Sullivan — whose career in recent years has consisted of trying to find the most erudite style in which to whine — fixates on the revelation that Margaret Thatcher feared the implications of a reunified Germany and a disbanded Warsaw Pact in the wake of the Cold War’s end.

As Sullivan rightly notes, this was a rare example of the Iron Lady embracing foreign policy “realism”: the notion that states act only in a narrowly-defined sense of self-interest that is true regardless of regime type and ideology. And — though I rarely have cause to say it — Thatcher was wrong about this one. After two decades of peaceful German reunification, we have empirical proof that the catalyst for German expansionism was the nature of the regime and not the fact of German nationhood. While the former Warsaw Pact countries have been decidedly less stable, there is no question that the spread of liberal democracy throughout Eastern Europe and the Caucasus (along with the expansion of NATO) has made the world a freer, safer place in the years since the Berlin Wall came down.

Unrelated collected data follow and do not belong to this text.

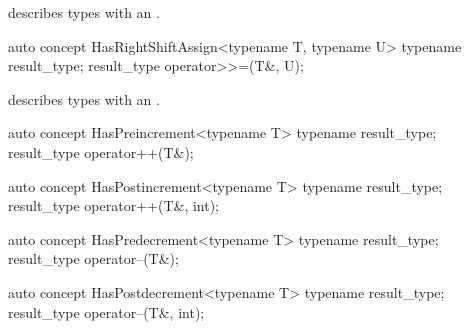 \documentclass[american,twoside]{book}
\begin{document}
\begin{itemdescr}
\pnum
\mbox{\reallynote} describes types with an \mbox{}.
\end{itemdescr}

\begin{itemdecl}
auto concept HasRightShiftAssign<typename T, typename U> {
  typename result_type;
  result_type operator>>=(T&, U);
}
\end{itemdecl}

\begin{itemdescr}
\pnum
\mbox{\reallynote} describes types with an \mbox{}.
\end{itemdescr}

\begin{itemdecl}
auto concept HasPreincrement<typename T> {
  typename result_type;
  result_type operator++(T&);
}
\end{itemdecl}

\begin{itemdescr}
\pnum
{}
\end{itemdescr}

\begin{itemdecl}
auto concept HasPostincrement<typename T> {
  typename result_type;
  result_type operator++(T&, int);
}
\end{itemdecl}

\begin{itemdescr}
\pnum
{}
\end{itemdescr}

\begin{itemdecl}
auto concept HasPredecrement<typename T> {
  typename result_type;
  result_type operator--(T&);
}
\end{itemdecl}

\begin{itemdescr}
\pnum
{}
\end{itemdescr}

\begin{itemdecl}
auto concept HasPostdecrement<typename T> {
  typename result_type;
  result_type operator--(T&, int);
}
\end{itemdecl}

\begin{itemdescr}
\pnum
{}
\end{itemdescr}
\end{document}
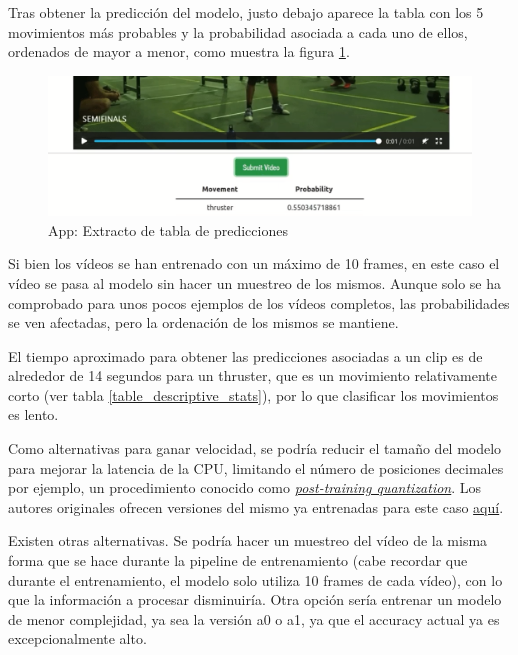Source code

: Tras obtener la predicción del modelo, justo debajo aparece la tabla con los 5 movimientos más probables y la probabilidad asociada a cada uno de ellos, ordenados de mayor a menor, como muestra la figura \ref{app_3}.

\begin{figure}[H]
    \centering
		\includegraphics[width=\textwidth]{figs/app_3.png}
\caption{App: Extracto de tabla de predicciones}\label{app_3}
\end{figure}

Si bien los vídeos se han entrenado con un máximo de 10 frames, en este caso el vídeo se pasa al modelo sin hacer un muestreo de los mismos. Aunque solo se ha comprobado para unos pocos ejemplos de los vídeos completos, las probabilidades se ven afectadas, pero la ordenación de los mismos se mantiene.

El tiempo aproximado para obtener las predicciones asociadas a un clip es de alrededor de 14 segundos para un thruster, que es un movimiento relativamente corto (ver tabla \ref{table_descriptive_stats}), por lo que clasificar los movimientos es lento.

Como alternativas para ganar velocidad, se podría reducir el tamaño del modelo para mejorar la latencia de la CPU, limitando el número de posiciones decimales por ejemplo, un procedimiento conocido como \href{https://www.tensorflow.org/lite/performance/post_training_quantization}{\textit{post-training quantization}}. Los autores originales ofrecen versiones del mismo ya entrenadas para este caso \href{https://tfhub.dev/google/collections/movinet/1}{aquí}.

Existen otras alternativas. Se podría hacer un muestreo del vídeo de la misma forma que se hace durante la pipeline de entrenamiento (cabe recordar que durante el entrenamiento, el modelo solo utiliza 10 frames de cada vídeo), con lo que la información a procesar disminuiría. Otra opción sería entrenar un modelo de menor complejidad, ya sea la versión a0 o a1, ya que el accuracy actual ya es excepcionalmente alto.



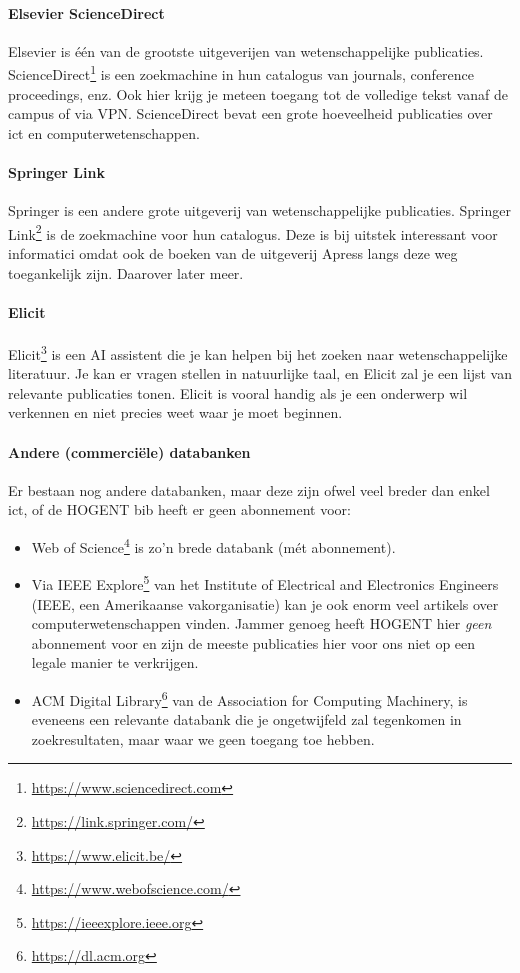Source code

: \paragraph{Elsevier ScienceDirect}

Elsevier is één van de grootste uitgeverijen van wetenschappelijke publicaties. ScienceDirect\footnote{\url{https://www.sciencedirect.com}} is een zoekmachine in hun catalogus van journals, conference proceedings, enz. Ook hier krijg je meteen toegang tot de volledige tekst vanaf de campus of via VPN. ScienceDirect bevat een grote hoeveelheid publicaties over ict en computerwetenschappen.

\paragraph{Springer Link}

Springer is een andere grote uitgeverij van wetenschappelijke publicaties. Springer Link\footnote{\url{https://link.springer.com/}} is de zoekmachine voor hun catalogus. Deze is bij uitstek interessant voor informatici omdat ook de boeken van de uitgeverij Apress langs deze weg toegankelijk zijn. Daarover later meer.

\paragraph{Elicit}

Elicit\footnote{\url{https://www.elicit.be/}} is een AI assistent die je kan helpen bij het zoeken naar wetenschappelijke literatuur. Je kan er vragen stellen in natuurlijke taal, en Elicit zal je een lijst van relevante publicaties tonen. Elicit is vooral handig als je een onderwerp wil verkennen en niet precies weet waar je moet beginnen.

\paragraph{Andere (commerciële) databanken}

Er bestaan nog andere databanken, maar deze zijn ofwel veel breder dan enkel ict, of de HOGENT bib heeft er geen abonnement voor:

\begin{itemize}
  \item Web of Science\footnote{\url{https://www.webofscience.com/}} is zo'n brede databank (mét abonnement).

  \item Via IEEE Explore\footnote{\url{https://ieeexplore.ieee.org}} van het Institute of Electrical and Electronics Engineers (IEEE, een Amerikaanse vakorganisatie) kan je ook enorm veel artikels over computerwetenschappen vinden. Jammer genoeg heeft HOGENT hier \textit{geen} abonnement voor en zijn de meeste publicaties hier voor ons niet op een legale manier te verkrijgen.

  \item ACM Digital Library\footnote{\url{https://dl.acm.org}} van de Association for Computing Machinery, is eveneens een relevante databank die je ongetwijfeld zal tegenkomen in zoekresultaten, maar waar we geen toegang toe hebben.
\end{itemize}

What’s so peculiar about Sullivan’s take is his snide conclusion: “… what’s interesting is to see Thatcher, a neocon idol, acting in such brutally realist fashion. Toryism, even Thatcherism, is not neoconservatism, is it?” Well, in this instance, no, they’re clearly at loggerheads. But Sullivan, who seems to think he can win arguments these days simply by invoking “neoconservatism” as a pejorative, seems blithely unaware of the implications of his argument.

If neoconservatism stands athwart Sullivan’s lionized realism, does that mean he longs for a still-partitioned Germany and an expanded Soviet orbit? And if so, isn’t that a bit of a jog to go on just because you hate neoconservatives?